- **Aim of the exercise**
Which lines of the records contain "EHESS"? Collect every one of them.

- **Data for analysis**
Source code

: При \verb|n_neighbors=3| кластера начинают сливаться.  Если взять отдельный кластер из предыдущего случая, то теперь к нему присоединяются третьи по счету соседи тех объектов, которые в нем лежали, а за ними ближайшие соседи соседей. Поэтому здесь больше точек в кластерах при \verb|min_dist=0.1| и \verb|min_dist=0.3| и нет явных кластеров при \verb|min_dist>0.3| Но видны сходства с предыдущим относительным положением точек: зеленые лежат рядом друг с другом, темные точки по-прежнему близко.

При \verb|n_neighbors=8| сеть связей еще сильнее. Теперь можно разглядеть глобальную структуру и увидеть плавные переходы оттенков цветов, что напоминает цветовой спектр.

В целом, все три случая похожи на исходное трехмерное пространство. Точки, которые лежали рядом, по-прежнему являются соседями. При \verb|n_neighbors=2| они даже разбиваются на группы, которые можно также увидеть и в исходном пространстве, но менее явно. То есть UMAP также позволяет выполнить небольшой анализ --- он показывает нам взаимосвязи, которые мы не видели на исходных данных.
--
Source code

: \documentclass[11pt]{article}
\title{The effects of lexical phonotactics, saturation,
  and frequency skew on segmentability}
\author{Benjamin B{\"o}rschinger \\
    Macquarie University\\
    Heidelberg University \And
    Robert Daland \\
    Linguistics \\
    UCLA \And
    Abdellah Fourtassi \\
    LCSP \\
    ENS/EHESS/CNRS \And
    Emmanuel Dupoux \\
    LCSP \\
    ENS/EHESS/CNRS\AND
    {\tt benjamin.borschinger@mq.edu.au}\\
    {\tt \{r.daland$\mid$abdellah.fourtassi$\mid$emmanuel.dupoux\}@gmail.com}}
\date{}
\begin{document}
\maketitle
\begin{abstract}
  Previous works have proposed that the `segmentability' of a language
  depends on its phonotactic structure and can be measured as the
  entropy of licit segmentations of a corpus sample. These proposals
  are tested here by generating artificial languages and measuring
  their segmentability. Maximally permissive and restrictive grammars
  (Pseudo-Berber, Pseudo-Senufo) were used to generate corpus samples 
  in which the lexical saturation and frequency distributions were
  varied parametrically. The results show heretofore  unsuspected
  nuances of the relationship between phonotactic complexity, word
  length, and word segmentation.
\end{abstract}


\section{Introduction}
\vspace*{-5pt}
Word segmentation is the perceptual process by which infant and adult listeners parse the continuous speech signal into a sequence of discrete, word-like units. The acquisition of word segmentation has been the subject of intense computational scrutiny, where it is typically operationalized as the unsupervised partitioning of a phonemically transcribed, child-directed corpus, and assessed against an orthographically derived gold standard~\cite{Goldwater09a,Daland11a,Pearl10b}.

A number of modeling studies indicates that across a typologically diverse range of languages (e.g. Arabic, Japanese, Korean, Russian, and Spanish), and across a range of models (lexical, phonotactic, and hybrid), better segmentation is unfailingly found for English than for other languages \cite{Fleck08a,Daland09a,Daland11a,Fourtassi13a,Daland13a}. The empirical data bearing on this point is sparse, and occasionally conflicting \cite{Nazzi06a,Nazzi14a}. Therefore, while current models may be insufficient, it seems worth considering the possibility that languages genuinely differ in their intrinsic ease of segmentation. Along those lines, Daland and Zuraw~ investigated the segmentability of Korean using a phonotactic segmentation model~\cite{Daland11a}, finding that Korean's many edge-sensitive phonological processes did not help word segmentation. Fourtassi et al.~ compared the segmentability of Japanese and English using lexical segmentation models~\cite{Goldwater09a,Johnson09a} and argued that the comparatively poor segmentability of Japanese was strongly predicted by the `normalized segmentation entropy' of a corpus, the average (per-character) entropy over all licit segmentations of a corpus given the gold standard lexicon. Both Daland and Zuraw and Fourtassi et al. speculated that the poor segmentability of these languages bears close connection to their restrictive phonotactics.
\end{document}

- **Exercise output**
    ENS/EHESS/CNRS \And
    ENS/EHESS/CNRS\AND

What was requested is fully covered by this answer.